Couple of suggestions: You've drawn the bar so that the barkeep has a full five feet of space between the bar and back wall. In NYC, at least, they're lucky to have three. The whole bar area can be squooshed down to five feet of width (or five and a bit).
Yeah, the bar was a premade/presized object, it's a bit big and I certainly wouldn't begrudge anybody shrinking it. Unfortunately, short of erasing it, I can't make it smaller in Dunjinni (unless some whiz can tell me how.)
The placement of the stairs seems space wasting.

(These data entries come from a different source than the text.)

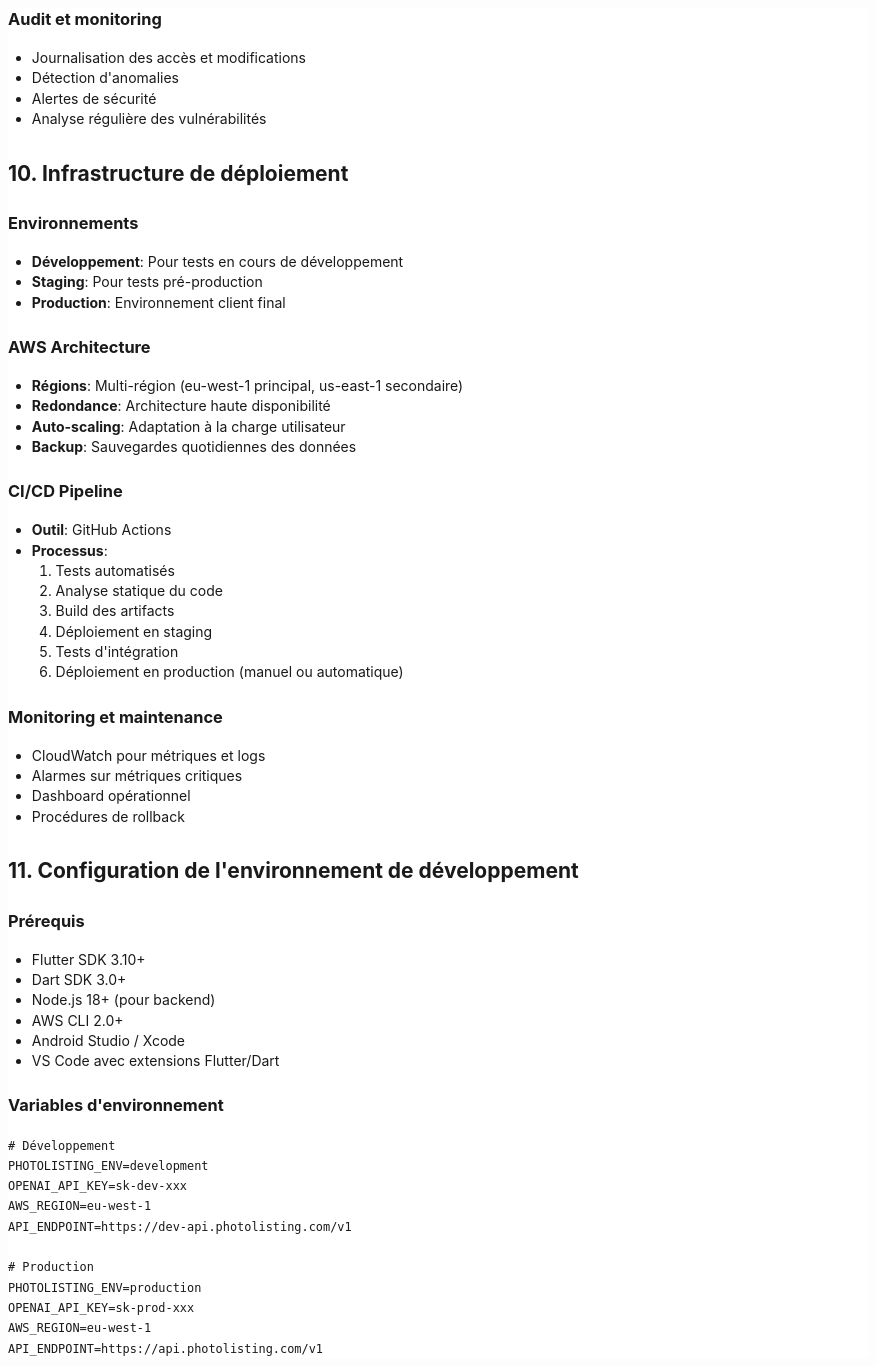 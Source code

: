 ### Audit et monitoring
- Journalisation des accès et modifications
- Détection d'anomalies
- Alertes de sécurité
- Analyse régulière des vulnérabilités

## 10. Infrastructure de déploiement

### Environnements
- **Développement**: Pour tests en cours de développement
- **Staging**: Pour tests pré-production
- **Production**: Environnement client final

### AWS Architecture
- **Régions**: Multi-région (eu-west-1 principal, us-east-1 secondaire)
- **Redondance**: Architecture haute disponibilité
- **Auto-scaling**: Adaptation à la charge utilisateur
- **Backup**: Sauvegardes quotidiennes des données

### CI/CD Pipeline
- **Outil**: GitHub Actions
- **Processus**:
  1. Tests automatisés
  2. Analyse statique du code
  3. Build des artifacts
  4. Déploiement en staging
  5. Tests d'intégration
  6. Déploiement en production (manuel ou automatique)

### Monitoring et maintenance
- CloudWatch pour métriques et logs
- Alarmes sur métriques critiques
- Dashboard opérationnel
- Procédures de rollback

## 11. Configuration de l'environnement de développement

### Prérequis
- Flutter SDK 3.10+
- Dart SDK 3.0+
- Node.js 18+ (pour backend)
- AWS CLI 2.0+
- Android Studio / Xcode
- VS Code avec extensions Flutter/Dart

### Variables d'environnement
```
# Développement
PHOTOLISTING_ENV=development
OPENAI_API_KEY=sk-dev-xxx
AWS_REGION=eu-west-1
API_ENDPOINT=https://dev-api.photolisting.com/v1

# Production
PHOTOLISTING_ENV=production
OPENAI_API_KEY=sk-prod-xxx
AWS_REGION=eu-west-1
API_ENDPOINT=https://api.photolisting.com/v1
```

Not sure I understand. The stairs need a "landing" at the top, so I placed them the best I could to take up minimum space (8 ft. long/ 8 ft. up is a 45 degree incline - "normal" stairs are about 30 degrees or 6/3 slope); the revised maps have a stairwell-like stream of stairs to go from the cellar to the 4th floor. And I'd hate to be someone trying to lug furniture up into this thing.
The rooms don't have to be a full ten by ten. Making them ten by 7.5 would help squeeze in another couple of rooms. (Put the beds in the half-square.)
Having had my rear chewed off in Architecture/drafting class for trying to do what you're saying, I wasn't about to try and make the room smaller than a 10 X 10. Besides, it's hard to get straight walls with anything smaller than 5 ft. increments in Dunjinni, unless I change the scale from 5 ft. to something smaller.
The greatroom can be shrunk by 5 or 10 feet to permit another couple of rooms... and maybe a larger room for those willing to pay more, or perhaps with several beds in it.
Medieval inns rarely had private rooms. Most travelers slept in a great room. Besides, if you check the 3.5 PHB, you'll see that a "common room" in an inn is in a great room-like area, whereas a "good room" actually has some privacy and a door.
In all likelihood the owner would have a room on that top floor... so more rooms are needed if there are to be any private rooms for guests at all.
Yeah, I realized I forgot about quarters for at least the owner, hence one reason for the revised maps.
The town scale on the map doesn't have to be read as exact. I don't think anyone's going to kill you for making the place 30 x 60 or even 30 x 80.
Yeah, but if I'd done that, someone would have slammed me for getting it the wrong size.
Looks good though.
Thanks, ya'll, I enjoyed putting it together. A lot of the "little details" above came out from things players asked about in the actual game.